#### EXERCISE:
Could you print every record below exactly as written?

═════ DATA TO PROCESS

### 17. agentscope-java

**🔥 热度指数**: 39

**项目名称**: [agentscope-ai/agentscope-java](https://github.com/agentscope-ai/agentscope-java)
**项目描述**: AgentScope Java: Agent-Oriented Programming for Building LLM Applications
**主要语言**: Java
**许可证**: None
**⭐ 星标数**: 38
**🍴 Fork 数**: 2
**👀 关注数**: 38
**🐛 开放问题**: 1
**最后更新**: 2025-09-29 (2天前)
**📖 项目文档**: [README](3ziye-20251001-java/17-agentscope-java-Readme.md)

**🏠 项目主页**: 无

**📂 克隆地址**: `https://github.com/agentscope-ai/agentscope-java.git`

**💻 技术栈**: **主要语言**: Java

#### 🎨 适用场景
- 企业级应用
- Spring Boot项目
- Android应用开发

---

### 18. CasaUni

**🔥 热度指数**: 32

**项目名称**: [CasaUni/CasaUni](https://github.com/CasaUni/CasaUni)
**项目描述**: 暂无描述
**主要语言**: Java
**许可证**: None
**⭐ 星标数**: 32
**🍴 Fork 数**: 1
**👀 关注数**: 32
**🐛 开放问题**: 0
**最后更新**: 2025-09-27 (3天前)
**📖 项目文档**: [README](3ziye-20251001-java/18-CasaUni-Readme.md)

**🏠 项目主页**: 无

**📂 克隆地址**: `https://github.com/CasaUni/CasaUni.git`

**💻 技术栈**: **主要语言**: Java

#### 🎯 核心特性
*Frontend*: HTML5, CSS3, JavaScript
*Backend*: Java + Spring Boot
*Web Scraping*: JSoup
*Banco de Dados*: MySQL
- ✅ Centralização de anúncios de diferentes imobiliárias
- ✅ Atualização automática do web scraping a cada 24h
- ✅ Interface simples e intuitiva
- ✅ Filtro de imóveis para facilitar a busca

══════════

#### SOLUTION TO THE PROBLEM:
### 17. agentscope-java

**🔥 热度指数**: 39

**项目名称**: [agentscope-ai/agentscope-java](https://github.com/agentscope-ai/agentscope-java)
**项目描述**: AgentScope Java: Agent-Oriented Programming for Building LLM Applications
**主要语言**: Java
**许可证**: None
**⭐ 星标数**: 38
**🍴 Fork 数**: 2
**👀 关注数**: 38
**🐛 开放问题**: 1
**最后更新**: 2025-09-29 (2天前)
**📖 项目文档**: [README](3ziye-20251001-java/17-agentscope-java-Readme.md)

**🏠 项目主页**: 无

**📂 克隆地址**: `https://github.com/agentscope-ai/agentscope-java.git`

**💻 技术栈**: **主要语言**: Java

#### 🎨 适用场景
- 企业级应用
- Spring Boot项目
- Android应用开发

---

### 18. CasaUni

**🔥 热度指数**: 32

**项目名称**: [CasaUni/CasaUni](https://github.com/CasaUni/CasaUni)
**项目描述**: 暂无描述
**主要语言**: Java
**许可证**: None
**⭐ 星标数**: 32
**🍴 Fork 数**: 1
**👀 关注数**: 32
**🐛 开放问题**: 0
**最后更新**: 2025-09-27 (3天前)
**📖 项目文档**: [README](3ziye-20251001-java/18-CasaUni-Readme.md)

**🏠 项目主页**: 无

**📂 克隆地址**: `https://github.com/CasaUni/CasaUni.git`

**💻 技术栈**: **主要语言**: Java

#### 🎯 核心特性
*Frontend*: HTML5, CSS3, JavaScript
*Backend*: Java + Spring Boot
*Web Scraping*: JSoup
*Banco de Dados*: MySQL
- ✅ Centralização de anúncios de diferentes imobiliárias
- ✅ Atualização automática do web scraping a cada 24h
- ✅ Interface simples e intuitiva
- ✅ Filtro de imóveis para facilitar a busca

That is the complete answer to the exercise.